Sábado passado, 11 e 25 da manhã. Eu procurando lugar para estacionar o carro na avenida Protásio Alves.
De paletó, sapato e calça social, corri com o notebook embaixo do braço para achar a sala 170 e apresentar o meu trabalho de conclusão da pós para a banca e cerca de 12 alunas de dois cursos de graduação.
Tudo começou lá no início de 2007. Eu queria fazer uma pós-graduação, e estava procurando alguma que me interessasse. Quando soube que a empresa onde trabalho estava fazendo um convênio com uma instituição de ensino para oferecer MBA em Gestão para um grupo de cerca de 30 funcionários, inicialmente a preferência era para os supervisores e analistas de negócios.
Como nem todo supervisor quis, alguns inclusive já tinham cursos nesta área, sobraram algumas vagas e acabei sendo contemplado com uma delas.
O curso era ministrado todas as terças e quintas à noite, das 18 às 22h. Três semestres depois, muitos trabalhos, individuais e em grupo e as aulas haviam acabado. Era final de julho do ano passado.
A tarefa então, seria de elaborar um trabalho de conclusão, baseado no conhecimento adquirido no curso e em alguma aplicação na empresa. O tempo? Inicialmente até 31 dezembro de 2008.
Muitos colegas desistiram de elaborar o trabalho, o que não lhes daria o direito ao diploma de pós-graduação, apenas a de um curso de extensão (afinal, o TCC é um requisito do MEC para a outorga do diploma de especialização/MBA).
Comecei a fazer o trabalho, e em dezembro, como muitos colegas reclamaram do prazo, a coordenação do curso decidiu ampliar o prazo para 31 de março.
Com isso, relaxei no final do ano e em janeiro, para em fevereiro retomar o trabalho. Só que não tive mais contato com a minha orientadora, uma professora da instituição que não chegou a ministrar aulas para o nosso curso. Tanto eu como um colega de empresa que tinha a mesma orientadora.

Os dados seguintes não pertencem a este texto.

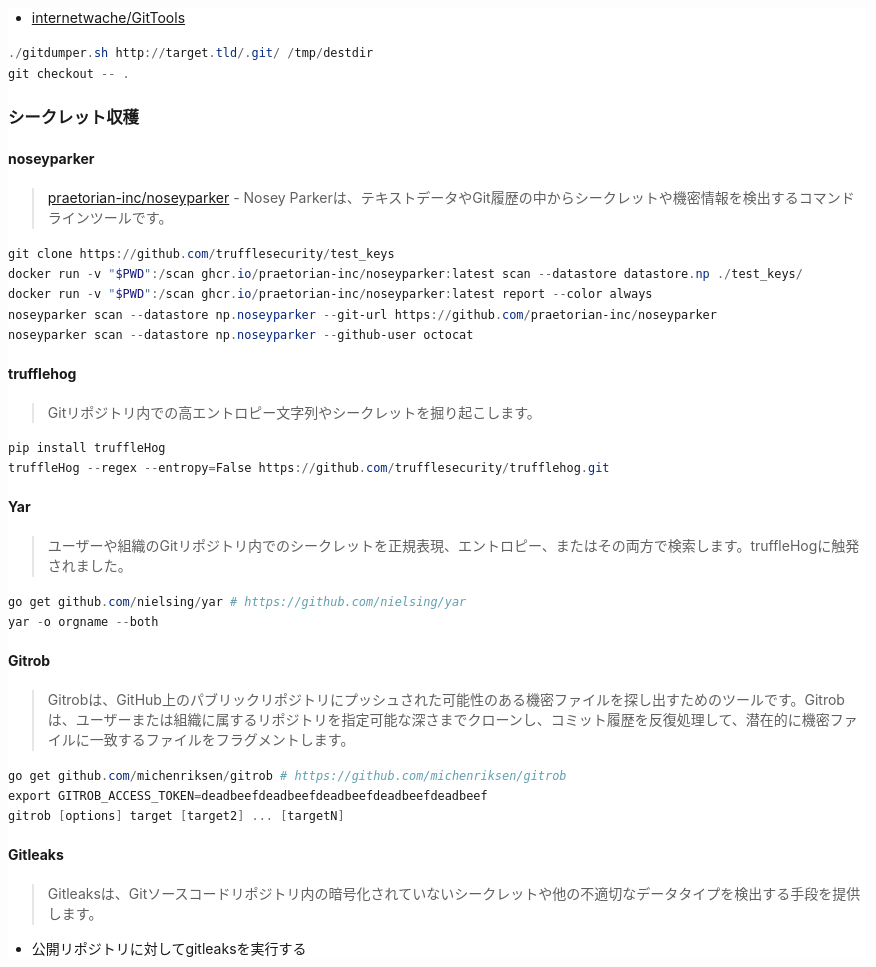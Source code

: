 * [internetwache/GitTools](https://github.com/internetwache/GitTools)

```powershell
./gitdumper.sh http://target.tld/.git/ /tmp/destdir
git checkout -- .
```

### シークレット収穫

#### noseyparker

> [praetorian-inc/noseyparker](https://github.com/praetorian-inc/noseyparker) - Nosey Parkerは、テキストデータやGit履歴の中からシークレットや機密情報を検出するコマンドラインツールです。

```ps1
git clone https://github.com/trufflesecurity/test_keys
docker run -v "$PWD":/scan ghcr.io/praetorian-inc/noseyparker:latest scan --datastore datastore.np ./test_keys/
docker run -v "$PWD":/scan ghcr.io/praetorian-inc/noseyparker:latest report --color always
noseyparker scan --datastore np.noseyparker --git-url https://github.com/praetorian-inc/noseyparker
noseyparker scan --datastore np.noseyparker --github-user octocat
```

#### trufflehog

> Gitリポジトリ内での高エントロピー文字列やシークレットを掘り起こします。

```powershell
pip install truffleHog
truffleHog --regex --entropy=False https://github.com/trufflesecurity/trufflehog.git
```

#### Yar

> ユーザーや組織のGitリポジトリ内でのシークレットを正規表現、エントロピー、またはその両方で検索します。truffleHogに触発されました。

```powershell
go get github.com/nielsing/yar # https://github.com/nielsing/yar
yar -o orgname --both
```

#### Gitrob

> Gitrobは、GitHub上のパブリックリポジトリにプッシュされた可能性のある機密ファイルを探し出すためのツールです。Gitrobは、ユーザーまたは組織に属するリポジトリを指定可能な深さまでクローンし、コミット履歴を反復処理して、潜在的に機密ファイルに一致するファイルをフラグメントします。

```powershell
go get github.com/michenriksen/gitrob # https://github.com/michenriksen/gitrob
export GITROB_ACCESS_TOKEN=deadbeefdeadbeefdeadbeefdeadbeefdeadbeef
gitrob [options] target [target2] ... [targetN]
```

#### Gitleaks

> Gitleaksは、Gitソースコードリポジトリ内の暗号化されていないシークレットや他の不適切なデータタイプを検出する手段を提供します。

* 公開リポジトリに対してgitleaksを実行する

Em março, chegando o final do prazo, e sem resposta, resolvi usar da minha pequena experiência em trabalhos de conclusão (fiz o da minha graduação e ajudei no do meu irmão, de um amigo meu e ainda de uma conhecida da minha mãe - esse eu cobrei, além de mais dois de curso técnico), imprimi, encadernei e entreguei, um dia antes do prazo final.
Dois dias depois, recebi e-mail da minha orientadora, com críticas ao meu trabalho e ainda que eu teria entregue fora de prazo, pois para ela constava a data de 31 de dezembro.
Expliquei em e-mail copiado para a coordenação do curso que a data havia sido prorrogada, com a coordenação confirmando.
Em princípio, seria isto, o curso teria acabado aí. Como foi para os meus colegas que encararam a missão de fazer o TCC e entregaram no prazo.
Mas comigo nada é fácil, e depois de alguns dias veio a notícia ameaçadora: como o meu trabalho foi entregue sem a concordância da orientadora, eu poderia ter que defendê-lo em banca. Isso se a nota dele escrita fosse superiora a 6.
Passou abril, maio, junho, até que no final de julho recebi um novo e-mail: meu trabalho tinha recebido a nota 7,3. Mas precisaria ser corrigido para nova entrega e também apresentado e avaliado pela banca. E tudo isso antes do final de agosto.
Marcada a banca para o sábado, 22 de agosto, tratei de achar o meu original, começar a atualizar e tentar fazer uma apresentação simples e dinâmica, afinal, seriam somente 15 minutos para explicar um trabalho que demorou meses para ficar pronto.
Tirei a sexta-feira anterior, 21, para ajustar tudo e deixar tudo pronto. Passei o dia nesta função, só saí de casa para colocar película nos vidros do carro.
Então no sábado saí cedo de casa, mas peguei um engarrafamento gigante na terceira perimetral, que acabou com o tempo de sobra que eu tinha. Também conta o fato de fazer o retorno na Protásio Alves ser um tanto quanto xarope. E de não saber onde estacionar próximo àquela instituição.
Mas o fato é que às 11:30, horário combinado, estava eu e meu notebook na tal sala 170, diante das duas professoras da banca e das alunas da graduação. Tentei ser sucinto e prático, um tanto quanto informal, até, para me fazer entender.
As professoras da banca acharam informal demais, mas consideraram que meu trabalho teve aplicação prática e que eu tinha buscado embasamento teórico para falar sobre o assunto.
Com isso, recebi nota 7 para a apresentação, que, com o 7,3 do trabalho escrito gerou uma média de 7,1. Em cima do laço, é verdade. Mas passei.
No futuro, ninguém vai perguntar quanto eu tirei no meu TCC da pós. O que importa é o título, e mais uma etapa vencida. Agora é só aguardar o diploma, e oficialmente, ser pós-graduado.